I’ve been in the restaurant/bar industry for a long time, and in my experience tip outs are pretty standard. Servers and bartenders pay a portion of their tips to the food runners, barbacks, etc, the amount is based on a percentage of our food/liquor sales, and it’s automatically deducted from our tips on our end-of-shift report.

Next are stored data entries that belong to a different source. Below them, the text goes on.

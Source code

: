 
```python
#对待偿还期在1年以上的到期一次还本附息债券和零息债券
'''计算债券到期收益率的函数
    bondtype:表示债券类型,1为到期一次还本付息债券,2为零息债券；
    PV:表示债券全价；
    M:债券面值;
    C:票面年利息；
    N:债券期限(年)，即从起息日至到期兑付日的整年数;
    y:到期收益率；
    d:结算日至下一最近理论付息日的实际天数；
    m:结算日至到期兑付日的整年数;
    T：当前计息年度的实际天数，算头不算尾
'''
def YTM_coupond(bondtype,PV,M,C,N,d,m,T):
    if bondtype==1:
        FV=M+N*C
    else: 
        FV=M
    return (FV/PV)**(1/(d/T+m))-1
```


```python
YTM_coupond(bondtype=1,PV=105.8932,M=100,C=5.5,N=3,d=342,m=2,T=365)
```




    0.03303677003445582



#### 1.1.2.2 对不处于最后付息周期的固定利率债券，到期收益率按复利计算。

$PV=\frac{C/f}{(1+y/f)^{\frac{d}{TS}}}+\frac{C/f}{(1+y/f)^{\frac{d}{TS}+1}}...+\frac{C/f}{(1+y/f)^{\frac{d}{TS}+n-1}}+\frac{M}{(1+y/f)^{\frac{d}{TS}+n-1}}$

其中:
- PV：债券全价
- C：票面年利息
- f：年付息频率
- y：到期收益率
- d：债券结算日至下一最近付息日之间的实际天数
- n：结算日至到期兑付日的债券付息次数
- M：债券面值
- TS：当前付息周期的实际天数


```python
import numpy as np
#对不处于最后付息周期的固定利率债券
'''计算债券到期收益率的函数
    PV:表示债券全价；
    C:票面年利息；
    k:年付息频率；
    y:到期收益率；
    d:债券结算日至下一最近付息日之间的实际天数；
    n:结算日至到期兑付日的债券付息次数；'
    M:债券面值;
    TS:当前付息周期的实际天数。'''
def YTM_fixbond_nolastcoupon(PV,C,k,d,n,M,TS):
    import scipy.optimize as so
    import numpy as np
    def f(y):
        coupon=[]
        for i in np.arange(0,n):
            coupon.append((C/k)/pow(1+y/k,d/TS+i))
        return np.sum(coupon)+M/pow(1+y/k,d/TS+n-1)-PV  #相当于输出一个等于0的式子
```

I currently bartend at a huge venue, it’s part of a multi-billion dollar corporation. Lately my venue has been short on barbacks, and a few days last week I didn’t have one at all, which meant that I had to fulfill the barback duties in addition to my own. Later I did my shift report and noticed that the barback tip out (equal to 2% of my total liquor sales) was deducted from my tips, so I asked why I had to pay it, and my manager told me it’s always deducted whether there’s a barback or not. I pointed out that barbacks are only paid the tip outs from shifts they work— so who gets the tipout for that shift if nobody worked it? He said “No one”, and I argued that I shouldn’t have to tip out no one, and especially for work that I did. So basically I’m paying the corporation to take on two workloads??
He agreed it wasn’t fair but just said “It’s policy”. I asked him if no one was getting my tip out, then where exactly does that money go? and he said “Nobody knows— I asked the DM once and he had no idea.” It’s not paid to any other person or position or shift, and it’s not credited back to me on payroll. Can the corporation just… take it?